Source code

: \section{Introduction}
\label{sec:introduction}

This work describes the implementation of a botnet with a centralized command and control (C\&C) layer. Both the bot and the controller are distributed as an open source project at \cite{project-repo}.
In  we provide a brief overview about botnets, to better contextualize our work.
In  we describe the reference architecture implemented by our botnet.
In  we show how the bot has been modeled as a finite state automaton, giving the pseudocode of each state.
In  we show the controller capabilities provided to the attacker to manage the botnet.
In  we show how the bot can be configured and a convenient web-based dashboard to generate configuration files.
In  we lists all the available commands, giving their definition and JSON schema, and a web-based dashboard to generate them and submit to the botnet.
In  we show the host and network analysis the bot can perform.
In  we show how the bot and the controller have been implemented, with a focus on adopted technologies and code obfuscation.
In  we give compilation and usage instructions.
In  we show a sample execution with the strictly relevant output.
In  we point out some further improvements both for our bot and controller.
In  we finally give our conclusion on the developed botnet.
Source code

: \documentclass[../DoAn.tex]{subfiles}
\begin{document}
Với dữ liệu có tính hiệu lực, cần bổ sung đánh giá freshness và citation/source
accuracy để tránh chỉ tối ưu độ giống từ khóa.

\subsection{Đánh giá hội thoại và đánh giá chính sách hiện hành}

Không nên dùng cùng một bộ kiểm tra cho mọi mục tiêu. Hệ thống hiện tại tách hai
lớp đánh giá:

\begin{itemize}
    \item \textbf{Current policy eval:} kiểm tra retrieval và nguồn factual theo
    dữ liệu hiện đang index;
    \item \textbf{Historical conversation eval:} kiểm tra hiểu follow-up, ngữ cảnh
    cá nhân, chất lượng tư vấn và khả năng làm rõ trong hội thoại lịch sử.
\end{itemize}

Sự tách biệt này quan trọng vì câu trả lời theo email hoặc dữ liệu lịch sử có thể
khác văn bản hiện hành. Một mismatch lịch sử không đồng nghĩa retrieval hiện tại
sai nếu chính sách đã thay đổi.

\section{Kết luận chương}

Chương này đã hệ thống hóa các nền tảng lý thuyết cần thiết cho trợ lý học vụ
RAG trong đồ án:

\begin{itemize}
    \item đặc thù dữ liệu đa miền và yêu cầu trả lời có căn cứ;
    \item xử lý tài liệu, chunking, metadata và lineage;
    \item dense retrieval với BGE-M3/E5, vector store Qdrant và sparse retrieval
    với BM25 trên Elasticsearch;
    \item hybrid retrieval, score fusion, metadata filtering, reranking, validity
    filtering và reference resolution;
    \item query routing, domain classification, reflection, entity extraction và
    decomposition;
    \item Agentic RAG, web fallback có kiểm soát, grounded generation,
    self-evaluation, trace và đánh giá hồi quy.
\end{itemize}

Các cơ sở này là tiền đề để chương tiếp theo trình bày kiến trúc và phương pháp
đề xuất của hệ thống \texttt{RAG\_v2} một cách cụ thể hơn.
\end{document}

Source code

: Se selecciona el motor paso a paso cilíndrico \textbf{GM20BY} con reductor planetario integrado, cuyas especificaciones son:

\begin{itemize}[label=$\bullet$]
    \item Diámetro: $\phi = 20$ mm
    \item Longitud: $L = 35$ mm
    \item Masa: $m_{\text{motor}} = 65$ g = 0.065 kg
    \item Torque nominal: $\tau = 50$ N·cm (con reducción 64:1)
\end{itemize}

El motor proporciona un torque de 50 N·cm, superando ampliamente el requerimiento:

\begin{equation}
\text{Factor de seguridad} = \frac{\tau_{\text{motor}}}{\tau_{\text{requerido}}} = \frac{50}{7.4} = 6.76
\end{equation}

· · · · · · ·

Exercise objective:
In the data above, find the line with "filtering, reranking, validity" and the line with "decomposition;". Retype both, plus every line between them, exactly.

Response area:
    \item hybrid retrieval, score fusion, metadata filtering, reranking, validity
    filtering và reference resolution;
    \item query routing, domain classification, reflection, entity extraction và
    decomposition;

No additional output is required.